I would say it was a tough decision, but in the end, really it wasn't. We really want a family and this is the only way (other than adoption) that it is likely to happen for us :(!
pomelo / 5628 posts
I just paid a ton a money for a (so far) successful ivf.
Although we could afford it, the hardest part is the difference in laws and med insurance across the country and world. Why are 2 ivfs guaranteed coverage by law in some areas when we got zilch?
It's worth it, but frustrating.
grapefruit / 4770 posts
We couldn't afford either as it is now with the various costs I've read in the above poster's responses. However, I am interested in adoption even if we have no ttc when the time comes as there are so many children in the world that need love and a good home. So, maybe further down the road that will become a more viable option once we are more established in our careers.
blogger / pomegranate / 3300 posts
We went the adoption route. I think one of the easier parts financially is that it's not the whole cost all at once. When an agency quotes you the price it's the amount you will pay over the whole process. About half of our fees were spread out over months. So there were many smaller payments at each step. We also made sure we went to an agency where it was a set amount and there were no birth mother fees which could add thousands of dollars without the guarantee that the mother wouldn't change her mind. It made our domestic adoption easier or us to afford than IVF
blogger / watermelon / 14218 posts
I believe my state (MA) is one of the only ones who covers fertility treatments for most health insurances. I heard this as a rumor so don't quote me on that. But I heard some families move here just to have residency so they can get treatments covered.
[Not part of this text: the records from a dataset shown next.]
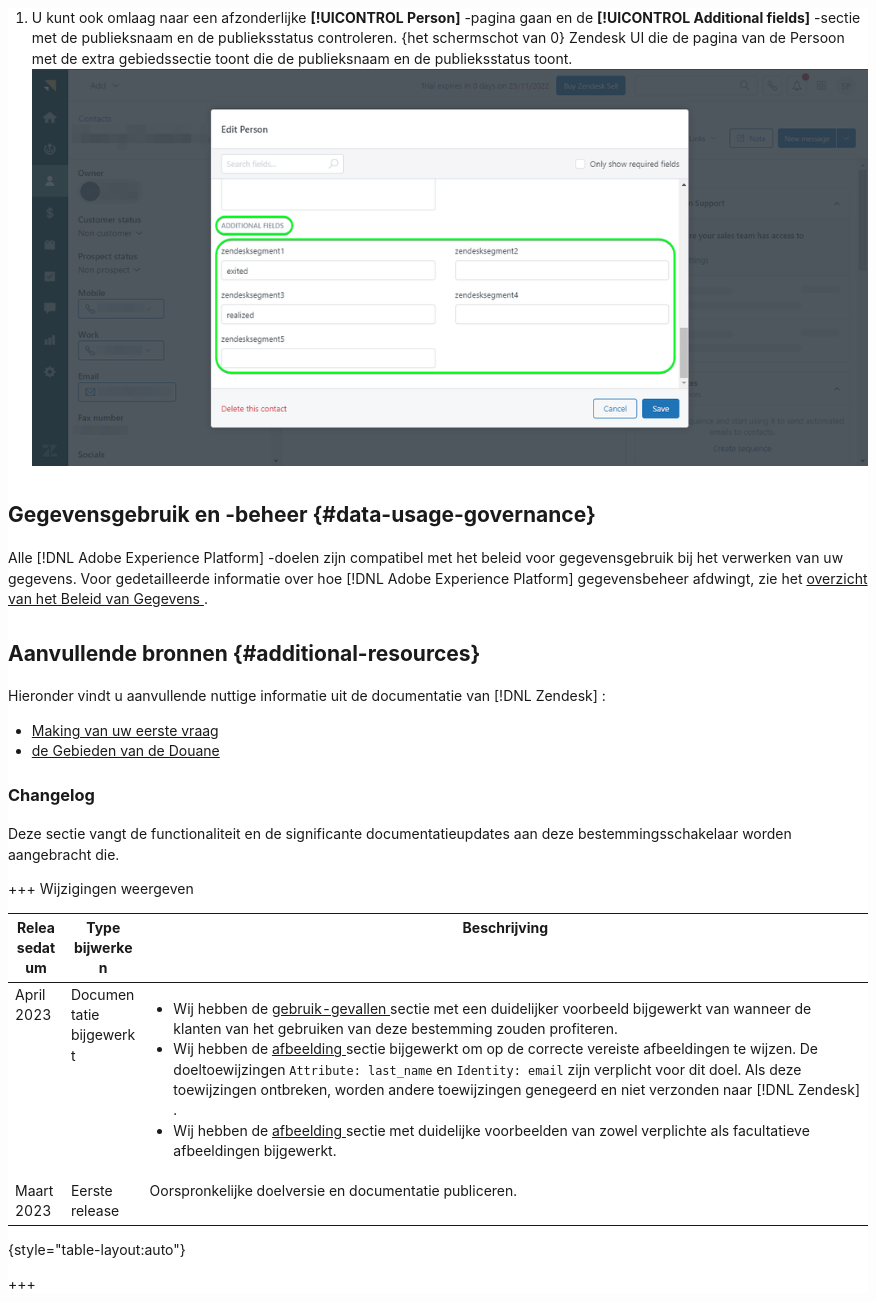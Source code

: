 1. U kunt ook omlaag naar een afzonderlijke **[!UICONTROL Person]** -pagina gaan en de **[!UICONTROL Additional fields]** -sectie met de publieksnaam en de publieksstatus controleren.
   {het schermschot van 0} Zendesk UI die de pagina van de Persoon met de extra gebiedssectie toont die de publieksnaam en de publieksstatus toont.![&#128279;](../../assets/catalog/crm/zendesk/contact.png)

## Gegevensgebruik en -beheer {#data-usage-governance}

Alle [!DNL Adobe Experience Platform] -doelen zijn compatibel met het beleid voor gegevensgebruik bij het verwerken van uw gegevens. Voor gedetailleerde informatie over hoe [!DNL Adobe Experience Platform] gegevensbeheer afdwingt, zie het [ overzicht van het Beleid van Gegevens ](/help/data-governance/home.md).

## Aanvullende bronnen {#additional-resources}

Hieronder vindt u aanvullende nuttige informatie uit de documentatie van [!DNL Zendesk] :
* [ Making van uw eerste vraag ](https://developer.zendesk.com/documentation/sales-crm/first-call/)
* [ de Gebieden van de Douane ](https://developer.zendesk.com/api-reference/sales-crm/requests/#custom-fields)

### Changelog

Deze sectie vangt de functionaliteit en de significante documentatieupdates aan deze bestemmingsschakelaar worden aangebracht die.

+++ Wijzigingen weergeven

| Releasedatum | Type bijwerken | Beschrijving |
|---|---|---|
| April 2023 | Documentatie bijgewerkt | <ul><li>Wij hebben de [ gebruik-gevallen ](#use-cases) sectie met een duidelijker voorbeeld bijgewerkt van wanneer de klanten van het gebruiken van deze bestemming zouden profiteren.</li> <li>Wij hebben de [ afbeelding ](#mapping-considerations-example) sectie bijgewerkt om op de correcte vereiste afbeeldingen te wijzen. De doeltoewijzingen `Attribute: last_name` en `Identity: email` zijn verplicht voor dit doel. Als deze toewijzingen ontbreken, worden andere toewijzingen genegeerd en niet verzonden naar [!DNL Zendesk] .</li> <li>Wij hebben de [ afbeelding ](#mapping-considerations-example) sectie met duidelijke voorbeelden van zowel verplichte als facultatieve afbeeldingen bijgewerkt.</li></ul> |
| Maart 2023 | Eerste release | Oorspronkelijke doelversie en documentatie publiceren. |

{style="table-layout:auto"}

+++
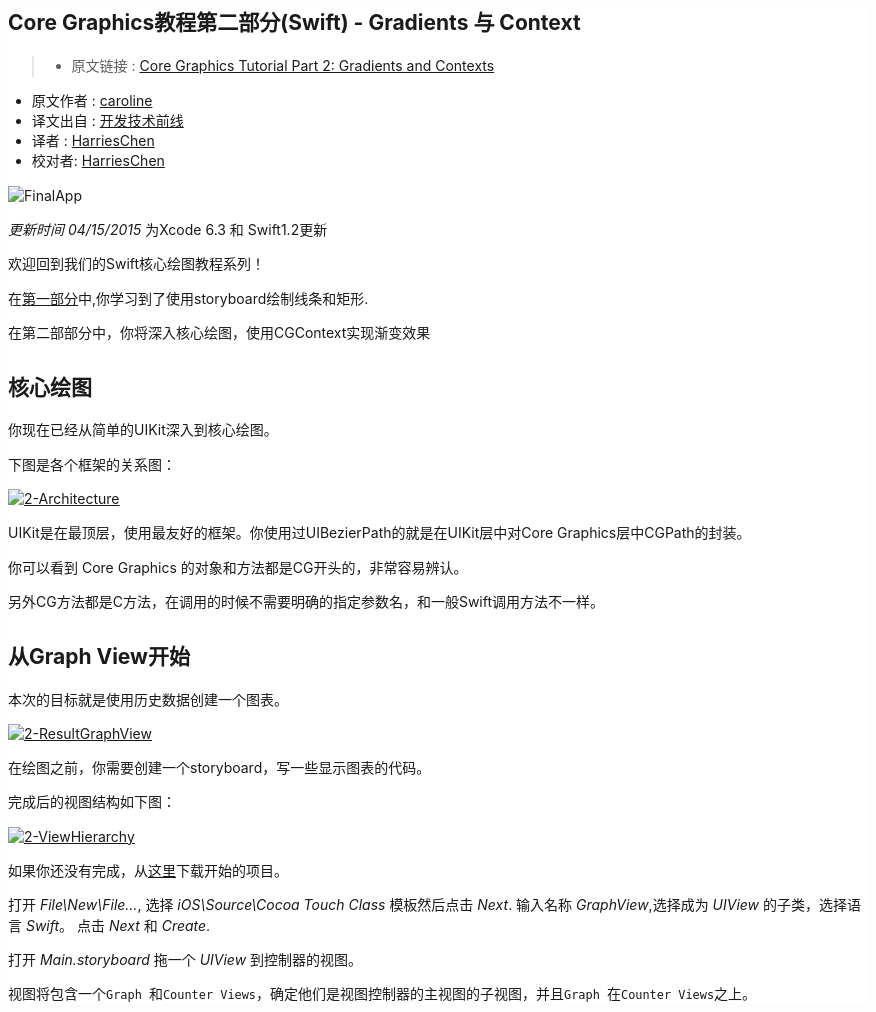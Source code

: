 
Core Graphics教程第二部分(Swift) - Gradients 与 Context
---

> * 原文链接 : [Core Graphics Tutorial Part 2: Gradients and Contexts](http://www.raywenderlich.com/90693/modern-core-graphics-with-swift-part-2)
* 原文作者 : [caroline](http://www.raywenderlich.com/u/caroline)
* 译文出自 :  [开发技术前线](http://www.devtf.cn)
* 译者 : [HarriesChen](https://github.com/mrchenhao) 
* 校对者: [HarriesChen](https://github.com/mrchenhao)

![FinalApp](http://cdn3.raywenderlich.com/wp-content/uploads/2014/12/FinalApp-192x320.png)

*更新时间  04/15/2015* 为Xcode 6.3 和 Swift1.2更新

欢迎回到我们的Swift核心绘图教程系列！

在[第一部分](http://www.raywenderlich.com/?p=90690)中,你学习到了使用storyboard绘制线条和矩形.

在第二部部分中，你将深入核心绘图，使用CGContext实现渐变效果

核心绘图
-------------

你现在已经从简单的UIKit深入到核心绘图。

下图是各个框架的关系图：

[![2-Architecture](http://cdn3.raywenderlich.com/wp-content/uploads/2014/12/2-Architecture-433x320.png)](http://cdn2.raywenderlich.com/wp-content/uploads/2014/12/2-Architecture.png)

UIKit是在最顶层，使用最友好的框架。你使用过UIBezierPath的就是在UIKit层中对Core Graphics层中CGPath的封装。

你可以看到 Core Graphics 的对象和方法都是CG开头的，非常容易辨认。

另外CG方法都是C方法，在调用的时候不需要明确的指定参数名，和一般Swift调用方法不一样。

从Graph View开始
---------------

本次的目标就是使用历史数据创建一个图表。

[![2-ResultGraphView](http://cdn1.raywenderlich.com/wp-content/uploads/2014/12/2-ResultGraphView-383x320.png)](http://cdn2.raywenderlich.com/wp-content/uploads/2014/12/2-ResultGraphView.png)

在绘图之前，你需要创建一个storyboard，写一些显示图表的代码。

完成后的视图结构如下图：

[![2-ViewHierarchy](http://cdn5.raywenderlich.com/wp-content/uploads/2014/12/2-ViewHierarchy-547x500.png)](http://cdn2.raywenderlich.com/wp-content/uploads/2014/12/2-ViewHierarchy.png)

如果你还没有完成，从[这里](http://cdn2.raywenderlich.com/wp-content/uploads/2015/02/Flo-Part1-6.31.zip)下载开始的项目。

打开 *File\\New\\File…*, 选择 *iOS\\Source\\Cocoa Touch Class*
模板然后点击 *Next*. 输入名称 *GraphView*,选择成为 *UIView* 的子类，选择语言 *Swift*。 点击 *Next* 和 *Create*.

打开 *Main.storyboard* 拖一个 *UIView* 到控制器的视图。

视图将包含一个`Graph `和`Counter Views`，确定他们是视图控制器的主视图的子视图，并且`Graph `在`Counter Views`之上。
hostess / wonderful apple seed / 16729 posts
@Oceanis723: Oh, wow. I didn't know that. Good to know.
grapefruit / 4703 posts
@mrs. wagon: @mrs. bird: I didn't know that IVF is covered - is that part of "Romney Care"? So grateful to live in MA! And not just for this reason!
GOLD / wonderful apricot / 22646 posts
With DH's insurance plance, I think we could afford it. But, only because his plan is amazing for infertility coverage.
bananas / 9628 posts
@mrs. wagon: & @Rachel: this page goes over different states laws regarding fertility treatments. i love my MA!! =)
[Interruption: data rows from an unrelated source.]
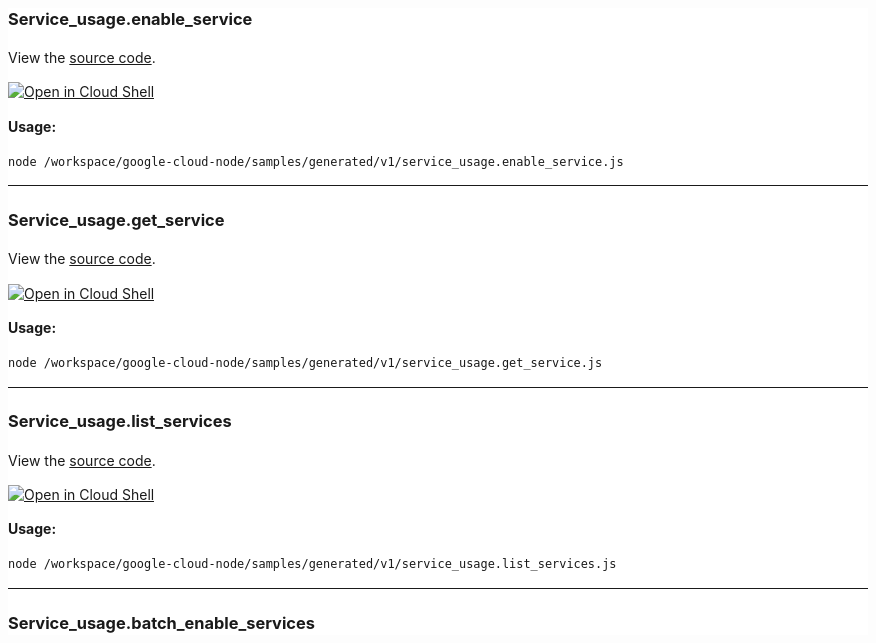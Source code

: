 
### Service_usage.enable_service

View the [source code](https://github.com/googleapis/google-cloud-node/blob/main//workspace/google-cloud-node/samples/generated/v1/service_usage.enable_service.js).

[![Open in Cloud Shell][shell_img]](https://console.cloud.google.com/cloudshell/open?git_repo=https://github.com/googleapis/google-cloud-node&page=editor&open_in_editor=/workspace/google-cloud-node/samples/generated/v1/service_usage.enable_service.js,samples/README.md)

__Usage:__


`node /workspace/google-cloud-node/samples/generated/v1/service_usage.enable_service.js`


-----




### Service_usage.get_service

View the [source code](https://github.com/googleapis/google-cloud-node/blob/main//workspace/google-cloud-node/samples/generated/v1/service_usage.get_service.js).

[![Open in Cloud Shell][shell_img]](https://console.cloud.google.com/cloudshell/open?git_repo=https://github.com/googleapis/google-cloud-node&page=editor&open_in_editor=/workspace/google-cloud-node/samples/generated/v1/service_usage.get_service.js,samples/README.md)

__Usage:__


`node /workspace/google-cloud-node/samples/generated/v1/service_usage.get_service.js`


-----




### Service_usage.list_services

View the [source code](https://github.com/googleapis/google-cloud-node/blob/main//workspace/google-cloud-node/samples/generated/v1/service_usage.list_services.js).

[![Open in Cloud Shell][shell_img]](https://console.cloud.google.com/cloudshell/open?git_repo=https://github.com/googleapis/google-cloud-node&page=editor&open_in_editor=/workspace/google-cloud-node/samples/generated/v1/service_usage.list_services.js,samples/README.md)

__Usage:__


`node /workspace/google-cloud-node/samples/generated/v1/service_usage.list_services.js`


-----




### Service_usage.batch_enable_services


[//]: # "This README.md file is auto-generated, all changes to this file will be lost."
[//]: # "To regenerate it, use `python -m synthtool`."
[shell_img]: https://gstatic.com/cloudssh/images/open-btn.png
[shell_link]: https://console.cloud.google.com/cloudshell/open?git_repo=https://github.com/googleapis/google-cloud-node&page=editor&open_in_editor=samples/README.md
[product-docs]: https://cloud.google.com/service-usage/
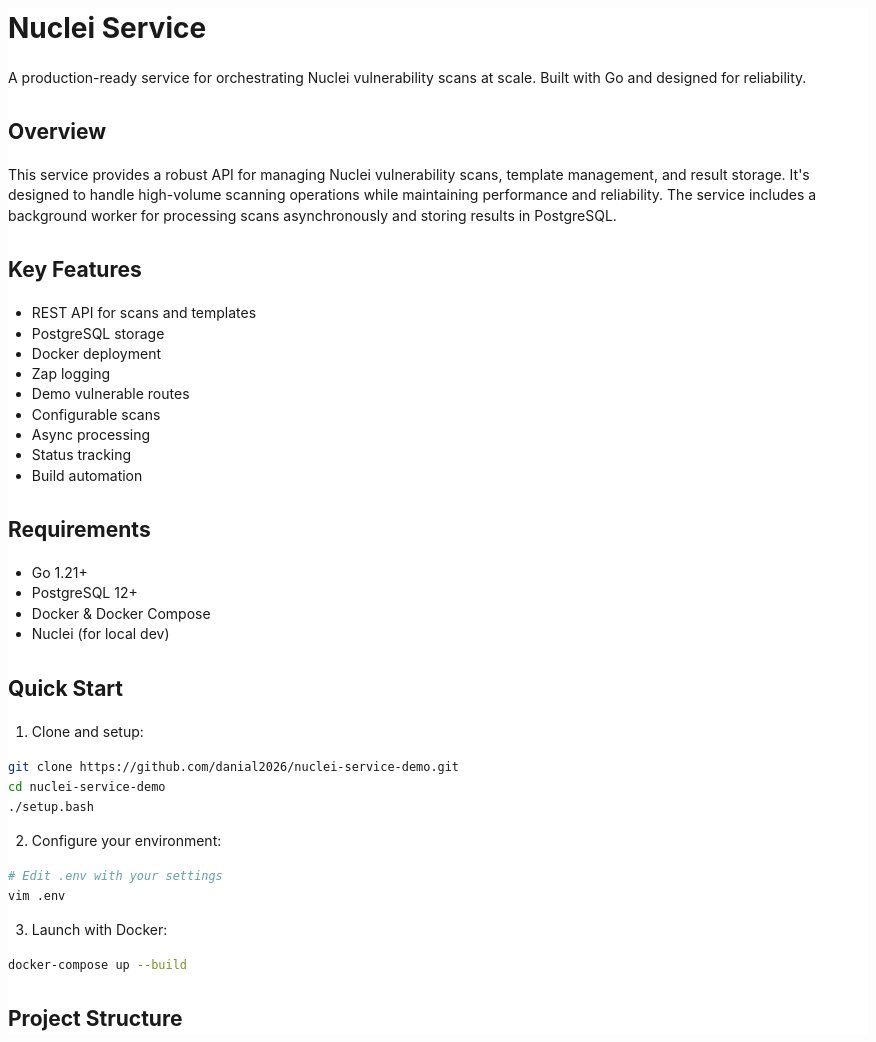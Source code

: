 # Nuclei Service

A production-ready service for orchestrating Nuclei vulnerability scans at scale. Built with Go and designed for reliability.

## Overview

This service provides a robust API for managing Nuclei vulnerability scans, template management, and result storage. It's designed to handle high-volume scanning operations while maintaining performance and reliability. The service includes a background worker for processing scans asynchronously and storing results in PostgreSQL.

## Key Features

- REST API for scans and templates
- PostgreSQL storage
- Docker deployment
- Zap logging
- Demo vulnerable routes
- Configurable scans
- Async processing
- Status tracking
- Build automation

## Requirements

- Go 1.21+
- PostgreSQL 12+
- Docker & Docker Compose
- Nuclei (for local dev)

## Quick Start

1. Clone and setup:
```bash
git clone https://github.com/danial2026/nuclei-service-demo.git
cd nuclei-service-demo
./setup.bash
```

2. Configure your environment:
```bash
# Edit .env with your settings
vim .env
```

3. Launch with Docker:
```bash
docker-compose up --build
```

## Project Structure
http://www.ncsl.org/issues-research/health/insurance-coverage-for-infertility-laws.aspx
pomegranate / 3388 posts
We could afford it, but it would require us to reevaluate some of our other financial priorities (i.e. buying a house, new car, etc.)
blogger / watermelon / 14218 posts
@mrs. bird: @Rachel: woohoo! Go MA
The person I remember hearing this from worked for an infertility drug company.
apricot / 367 posts
Right now I don't think we could afford IVF. It would definitely take some saving up. However, Mr. D's work offers adoption assistance, so I think we would be able to afford an adoption, especially because I think would adopt from the foster care system and not do a private adoption. I know that those tend to be cheaper. As much as I would like to have a baby, I just really want children and if that means adopting them when they are older, I am all for that.
clementine / 750 posts
We did Fertility Treatment and ended up doing a Monitored IUI cycle with Clomid and Injectibles. It was covered by insurance at 80 % for the procedure. I did have a lot of monitoring which involved $40 copay's so that was several hundred dollars plus the way my HSG was coded caused it to hit the surgery deductible versus being consider a 100% covered diagnostic. I'm lucky for my excellent insurance. I understand that Fertility treatments including up to 3 IVF's are covered by my insurance due to an Illinois mandate. I don't live or work in Illinois but my company is Headquartered there so our insurance policy is written under those laws. I'm extremely fortunate. My clinic does over some discount programs for self-pay patients. I donated my left over drugs to the clinic so that someone who doesn't have insurance could hopefully use them.